When University of California, Irvine neurobiologist Carey Y.L. Huh, Ph.D., set her sights on discovering more about amblyopia, she brought personal insight to her quest. As a child, Huh was diagnosed with the condition, which is often called “lazy eye.”
Huh is a researcher in the lab of UC Irvine associate professor of neurobiology & behavior Sunil Gandhi. She and her colleagues have just found that amblyopia originates in an earlier stage of the visual pathway than was previously thought. Their research, which raises the possibility of new treatment approaches, appears in the Journal of Neuroscience.
For those with amblyopia, vision in one eye is much poorer than the other, interfering with how their brains and eyes work together to produce what they see. One of amblyopia’s hallmarks is difficulty with three-dimension perception, which necessitates use of both eyes. Many of the estimated two to five percent of people globally with amblyopia lack this ability known as binocular vision. Amblyopia begins in childhood and accounts for most visits by youngsters to vision professionals.
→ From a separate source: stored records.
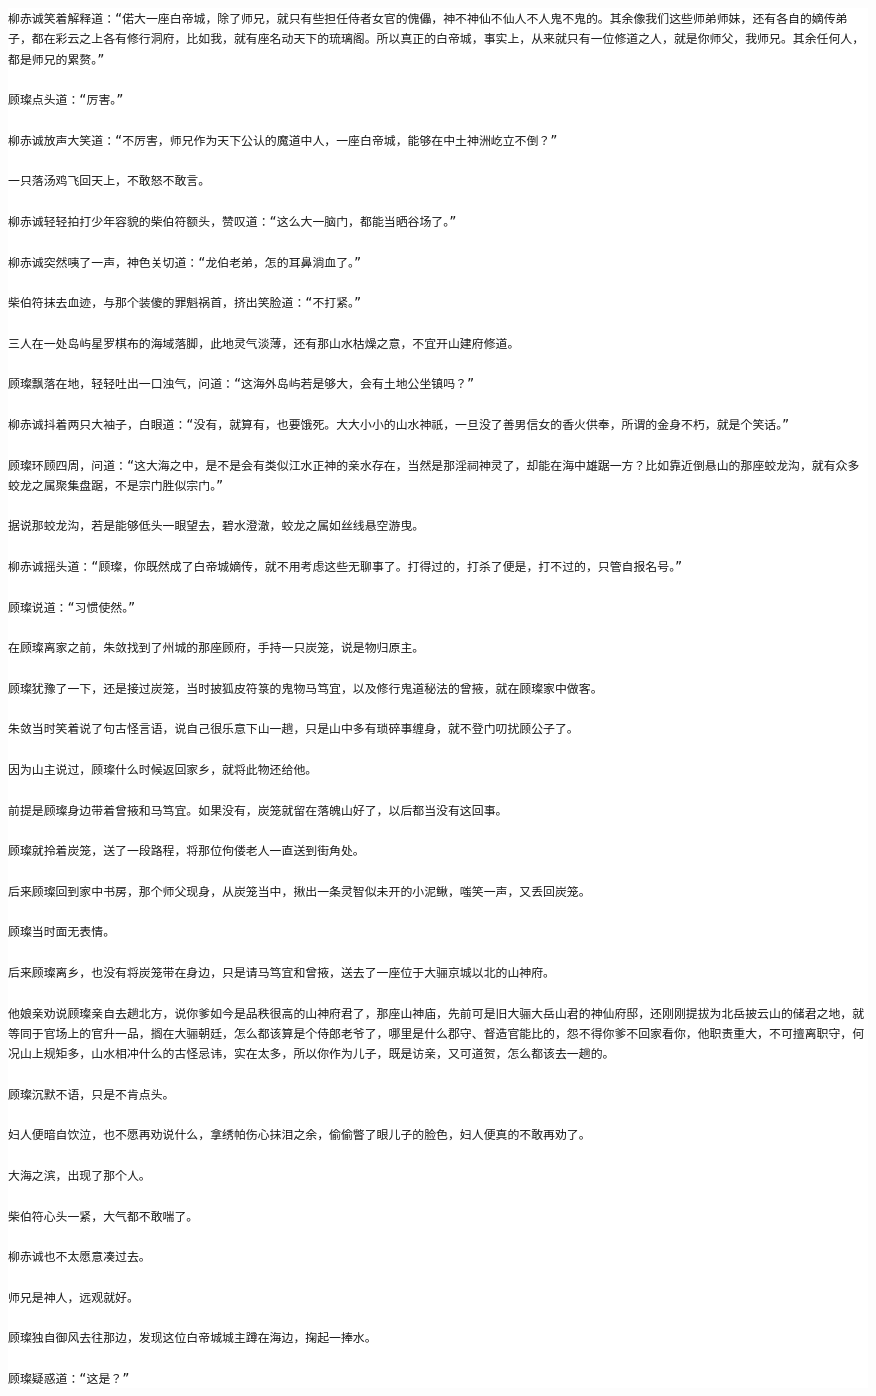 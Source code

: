     柳赤诚笑着解释道：“偌大一座白帝城，除了师兄，就只有些担任侍者女官的傀儡，神不神仙不仙人不人鬼不鬼的。其余像我们这些师弟师妹，还有各自的嫡传弟子，都在彩云之上各有修行洞府，比如我，就有座名动天下的琉璃阁。所以真正的白帝城，事实上，从来就只有一位修道之人，就是你师父，我师兄。其余任何人，都是师兄的累赘。”

    顾璨点头道：“厉害。”

    柳赤诚放声大笑道：“不厉害，师兄作为天下公认的魔道中人，一座白帝城，能够在中土神洲屹立不倒？”

    一只落汤鸡飞回天上，不敢怒不敢言。

    柳赤诚轻轻拍打少年容貌的柴伯符额头，赞叹道：“这么大一脑门，都能当晒谷场了。”

    柳赤诚突然咦了一声，神色关切道：“龙伯老弟，怎的耳鼻淌血了。”

    柴伯符抹去血迹，与那个装傻的罪魁祸首，挤出笑脸道：“不打紧。”

    三人在一处岛屿星罗棋布的海域落脚，此地灵气淡薄，还有那山水枯燥之意，不宜开山建府修道。

    顾璨飘落在地，轻轻吐出一口浊气，问道：“这海外岛屿若是够大，会有土地公坐镇吗？”

    柳赤诚抖着两只大袖子，白眼道：“没有，就算有，也要饿死。大大小小的山水神祇，一旦没了善男信女的香火供奉，所谓的金身不朽，就是个笑话。”

    顾璨环顾四周，问道：“这大海之中，是不是会有类似江水正神的亲水存在，当然是那淫祠神灵了，却能在海中雄踞一方？比如靠近倒悬山的那座蛟龙沟，就有众多蛟龙之属聚集盘踞，不是宗门胜似宗门。”

    据说那蛟龙沟，若是能够低头一眼望去，碧水澄澈，蛟龙之属如丝线悬空游曳。

    柳赤诚摇头道：“顾璨，你既然成了白帝城嫡传，就不用考虑这些无聊事了。打得过的，打杀了便是，打不过的，只管自报名号。”

    顾璨说道：“习惯使然。”

    在顾璨离家之前，朱敛找到了州城的那座顾府，手持一只炭笼，说是物归原主。

    顾璨犹豫了一下，还是接过炭笼，当时披狐皮符箓的鬼物马笃宜，以及修行鬼道秘法的曾掖，就在顾璨家中做客。

    朱敛当时笑着说了句古怪言语，说自己很乐意下山一趟，只是山中多有琐碎事缠身，就不登门叨扰顾公子了。

    因为山主说过，顾璨什么时候返回家乡，就将此物还给他。

    前提是顾璨身边带着曾掖和马笃宜。如果没有，炭笼就留在落魄山好了，以后都当没有这回事。

    顾璨就拎着炭笼，送了一段路程，将那位佝偻老人一直送到街角处。

    后来顾璨回到家中书房，那个师父现身，从炭笼当中，揪出一条灵智似未开的小泥鳅，嗤笑一声，又丢回炭笼。

    顾璨当时面无表情。

    后来顾璨离乡，也没有将炭笼带在身边，只是请马笃宜和曾掖，送去了一座位于大骊京城以北的山神府。

    他娘亲劝说顾璨亲自去趟北方，说你爹如今是品秩很高的山神府君了，那座山神庙，先前可是旧大骊大岳山君的神仙府邸，还刚刚提拔为北岳披云山的储君之地，就等同于官场上的官升一品，搁在大骊朝廷，怎么都该算是个侍郎老爷了，哪里是什么郡守、督造官能比的，怨不得你爹不回家看你，他职责重大，不可擅离职守，何况山上规矩多，山水相冲什么的古怪忌讳，实在太多，所以你作为儿子，既是访亲，又可道贺，怎么都该去一趟的。

    顾璨沉默不语，只是不肯点头。

    妇人便暗自饮泣，也不愿再劝说什么，拿绣帕伤心抹泪之余，偷偷瞥了眼儿子的脸色，妇人便真的不敢再劝了。

    大海之滨，出现了那个人。

    柴伯符心头一紧，大气都不敢喘了。

    柳赤诚也不太愿意凑过去。

    师兄是神人，远观就好。

    顾璨独自御风去往那边，发现这位白帝城城主蹲在海边，掬起一捧水。

    顾璨疑惑道：“这是？”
Traditionally, scientists have thought amblyopia starts in the brain’s visual cortex. Using two-photon calcium imaging, an advanced technique that displays cerebral activity in real time, Huh and her colleagues investigated this accepted belief in rodent models. Their research revealed amblyopia’s impact on binocular vision actually originates in the thalamus, which serves as the information relay station between the eyes and the visual cortex. They did, however, find that the visual cortex does serve a role in amblyopia by affecting the ability to see fine detail.
To treat amblyopia, a patch, either in physical form or pharmaceutically, is placed over the better eye to force the brain to learn how to use the weaker one. Without this process, the brain could lose its ability to utilize the latter.
“However, our findings indicate amblyopia treatment may need to be revised,” said Huh, the article’s first author. “The traditional treatment of patching the good eye may need to be supplemented with newer methods such as binocular training, to preserve and improve 3-D vision as much as possible.”
Amblyopia can result from childhood strabismus, a condition in which the eyes are misaligned. Other principal causes of amblyopia include childhood cataracts and severe refraction differences between eyes that are left uncorrected in youngsters. It is important to have children’s eyes examined early so the underlying problems can be properly treated.
With the colloquial name “lazy eye,” it may be easy to overlook the impact of amblyopia, Huh said. “It is a significant condition that prevents people from enjoying full visual capacity and can keep them from entering certain professions,” she said. “And the vision degeneration that can come with aging could raise special concerns for those with amblyopia.”
Funding for the research was provided by the National Institutes of Health, the Canadian Institutes of Health Research and Knights Templar Eye Foundation Grants.